2012 began inauspiciously for the Pakistani consumer, what with the hike in gas prices being accompanied by one in petrol, oil and lubricants, both taking effect on New Year’s Day, both increases creating not just a direct burden on the consumer, but also an indirect one, as the prices of other goods too will be moved. In other words, prices across the board will rise. These price increases will not be proportionate to the increase in transport costs, and will not be rolled back if oil or gas prices go down. One of the main components in the gas tariff’s increase is the gas development surcharge that will now be levied, while the fuel prices are supposed to be going up because of the Inland Freight Equalisation Margin, as well as the fall of the rupee against the dollar, for global oil prices have been falling, and the current rise should have actually been a decline. However, the consumer has not been given any relief, but has been subjected to another increase where he has already experienced many, and where he cannot afford any more.
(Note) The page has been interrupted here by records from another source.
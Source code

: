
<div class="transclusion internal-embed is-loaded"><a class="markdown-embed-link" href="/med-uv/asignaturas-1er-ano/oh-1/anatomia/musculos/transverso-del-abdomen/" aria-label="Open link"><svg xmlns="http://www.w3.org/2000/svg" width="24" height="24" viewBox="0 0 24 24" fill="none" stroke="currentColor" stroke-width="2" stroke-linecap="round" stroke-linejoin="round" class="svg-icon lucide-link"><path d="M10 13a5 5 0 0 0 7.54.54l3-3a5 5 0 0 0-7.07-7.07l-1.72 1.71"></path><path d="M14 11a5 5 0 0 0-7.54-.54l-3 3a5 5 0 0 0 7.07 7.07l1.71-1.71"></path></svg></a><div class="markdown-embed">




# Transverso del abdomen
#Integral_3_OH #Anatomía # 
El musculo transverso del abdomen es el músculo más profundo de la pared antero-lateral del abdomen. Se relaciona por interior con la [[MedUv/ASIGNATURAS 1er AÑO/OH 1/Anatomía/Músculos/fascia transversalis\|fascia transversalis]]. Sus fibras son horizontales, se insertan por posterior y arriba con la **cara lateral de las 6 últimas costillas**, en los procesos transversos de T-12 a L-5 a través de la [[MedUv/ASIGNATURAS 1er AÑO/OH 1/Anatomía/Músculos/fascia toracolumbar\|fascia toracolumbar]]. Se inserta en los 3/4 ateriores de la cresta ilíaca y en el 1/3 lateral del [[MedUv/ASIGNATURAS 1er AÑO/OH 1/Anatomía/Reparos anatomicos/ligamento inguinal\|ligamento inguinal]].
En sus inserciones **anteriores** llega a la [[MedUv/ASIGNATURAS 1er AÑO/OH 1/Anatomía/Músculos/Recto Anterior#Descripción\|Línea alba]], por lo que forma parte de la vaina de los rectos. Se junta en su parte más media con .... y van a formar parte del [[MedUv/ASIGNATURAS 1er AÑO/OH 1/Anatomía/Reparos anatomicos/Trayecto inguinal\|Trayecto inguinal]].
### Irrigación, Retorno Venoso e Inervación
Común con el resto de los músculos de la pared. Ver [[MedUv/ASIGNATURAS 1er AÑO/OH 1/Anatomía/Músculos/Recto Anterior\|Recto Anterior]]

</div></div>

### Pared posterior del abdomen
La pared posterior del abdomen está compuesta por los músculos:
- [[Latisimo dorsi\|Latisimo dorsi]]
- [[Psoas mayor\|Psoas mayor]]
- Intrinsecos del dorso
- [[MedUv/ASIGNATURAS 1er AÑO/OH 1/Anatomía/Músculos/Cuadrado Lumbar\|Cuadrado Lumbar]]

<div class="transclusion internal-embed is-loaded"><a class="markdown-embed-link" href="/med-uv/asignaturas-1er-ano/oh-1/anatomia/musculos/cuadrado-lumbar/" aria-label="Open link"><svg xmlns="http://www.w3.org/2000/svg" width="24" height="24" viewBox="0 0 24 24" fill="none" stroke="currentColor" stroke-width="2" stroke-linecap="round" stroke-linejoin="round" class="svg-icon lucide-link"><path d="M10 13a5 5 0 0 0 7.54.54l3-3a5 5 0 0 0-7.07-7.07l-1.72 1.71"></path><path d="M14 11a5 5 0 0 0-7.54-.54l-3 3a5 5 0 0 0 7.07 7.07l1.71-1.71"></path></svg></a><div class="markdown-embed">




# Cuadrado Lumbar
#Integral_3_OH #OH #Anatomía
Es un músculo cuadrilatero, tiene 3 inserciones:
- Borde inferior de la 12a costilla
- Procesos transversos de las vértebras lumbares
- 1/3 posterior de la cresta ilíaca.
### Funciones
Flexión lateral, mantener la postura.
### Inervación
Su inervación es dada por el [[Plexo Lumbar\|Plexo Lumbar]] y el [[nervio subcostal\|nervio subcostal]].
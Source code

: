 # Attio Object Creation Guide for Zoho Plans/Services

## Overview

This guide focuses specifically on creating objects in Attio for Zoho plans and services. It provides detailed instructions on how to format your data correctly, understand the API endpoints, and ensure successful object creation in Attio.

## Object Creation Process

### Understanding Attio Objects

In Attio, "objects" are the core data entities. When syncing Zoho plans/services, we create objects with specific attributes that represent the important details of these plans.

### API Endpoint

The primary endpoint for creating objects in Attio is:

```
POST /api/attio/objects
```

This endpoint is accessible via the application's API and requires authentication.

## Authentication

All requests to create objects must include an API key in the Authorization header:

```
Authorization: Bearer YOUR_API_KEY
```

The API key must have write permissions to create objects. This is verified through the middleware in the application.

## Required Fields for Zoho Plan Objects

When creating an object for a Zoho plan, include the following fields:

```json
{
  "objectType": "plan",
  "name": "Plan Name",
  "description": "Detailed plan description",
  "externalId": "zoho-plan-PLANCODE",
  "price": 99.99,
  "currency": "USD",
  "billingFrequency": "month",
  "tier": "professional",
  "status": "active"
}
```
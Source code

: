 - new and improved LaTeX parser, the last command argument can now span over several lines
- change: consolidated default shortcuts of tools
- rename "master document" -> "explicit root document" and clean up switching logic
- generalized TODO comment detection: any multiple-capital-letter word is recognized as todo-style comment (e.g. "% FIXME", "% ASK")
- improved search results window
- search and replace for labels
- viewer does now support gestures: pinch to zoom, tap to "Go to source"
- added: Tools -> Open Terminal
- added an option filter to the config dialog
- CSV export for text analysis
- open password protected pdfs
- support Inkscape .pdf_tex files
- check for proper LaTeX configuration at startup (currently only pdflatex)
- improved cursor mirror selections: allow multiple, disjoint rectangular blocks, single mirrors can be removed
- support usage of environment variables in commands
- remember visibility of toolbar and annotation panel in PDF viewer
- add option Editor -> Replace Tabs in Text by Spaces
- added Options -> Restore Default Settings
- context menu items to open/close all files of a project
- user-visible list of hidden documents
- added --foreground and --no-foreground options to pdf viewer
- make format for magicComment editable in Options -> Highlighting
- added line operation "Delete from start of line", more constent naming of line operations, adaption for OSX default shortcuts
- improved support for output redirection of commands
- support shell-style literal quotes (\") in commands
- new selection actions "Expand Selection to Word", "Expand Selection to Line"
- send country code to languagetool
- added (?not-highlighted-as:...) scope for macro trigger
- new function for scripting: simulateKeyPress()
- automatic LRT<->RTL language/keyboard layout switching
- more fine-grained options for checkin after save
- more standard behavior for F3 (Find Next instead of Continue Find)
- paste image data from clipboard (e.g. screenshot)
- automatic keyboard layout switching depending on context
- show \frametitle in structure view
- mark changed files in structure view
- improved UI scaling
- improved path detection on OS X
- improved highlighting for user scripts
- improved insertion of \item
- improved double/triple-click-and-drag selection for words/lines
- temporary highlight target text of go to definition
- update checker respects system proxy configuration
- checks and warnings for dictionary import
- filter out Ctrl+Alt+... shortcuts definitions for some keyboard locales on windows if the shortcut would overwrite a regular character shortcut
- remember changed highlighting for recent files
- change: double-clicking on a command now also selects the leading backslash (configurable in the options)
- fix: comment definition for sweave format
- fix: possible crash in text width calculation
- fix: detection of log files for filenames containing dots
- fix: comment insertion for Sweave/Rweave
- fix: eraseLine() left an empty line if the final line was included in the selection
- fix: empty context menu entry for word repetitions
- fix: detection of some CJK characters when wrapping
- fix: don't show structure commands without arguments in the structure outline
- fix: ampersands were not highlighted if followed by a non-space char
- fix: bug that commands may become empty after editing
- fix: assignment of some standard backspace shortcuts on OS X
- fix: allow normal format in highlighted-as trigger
It must be realized that the price is not the only problem with gas, but also availability. With CNG stations about to be shut down, moving people as well as goods, both within cities and between them, will grow to be very expensive, and the switchover made by many vehicles to gas, even if it was jerry-rigged and at the cost of safety, will not just mean an investment thrown  away, but also a rise in costs. Coming at this point in the year, not only will the prices of agricultural inputs go up, but so will the cost of moving them. That means that prices for food will go up, and that too for a consumer who is paying more to get to work. This will lead to a series of wage demands which will only mean that the value of the rupee will fall. If exports are affected, there will be further devaluation, which will only lead to further fuel price hikes, and thus greater inflation. In short, a vicious cycle of devaluation has been created.

The government must not forget it must face an election in a few months, even if opposition demands for fresh polls to be immediately conducted, are ignored. Such crippling double blows win it no favour among the electorate, and must not be carried out merely to satisfy the international lending institutions. The government still controls the prices, and must reverse both steps. It is not as if it does not have any precedent. The government should not ignore the fact that, apart from other things, if the inflation issue was solved, most of the steam in the movement against it would be removed.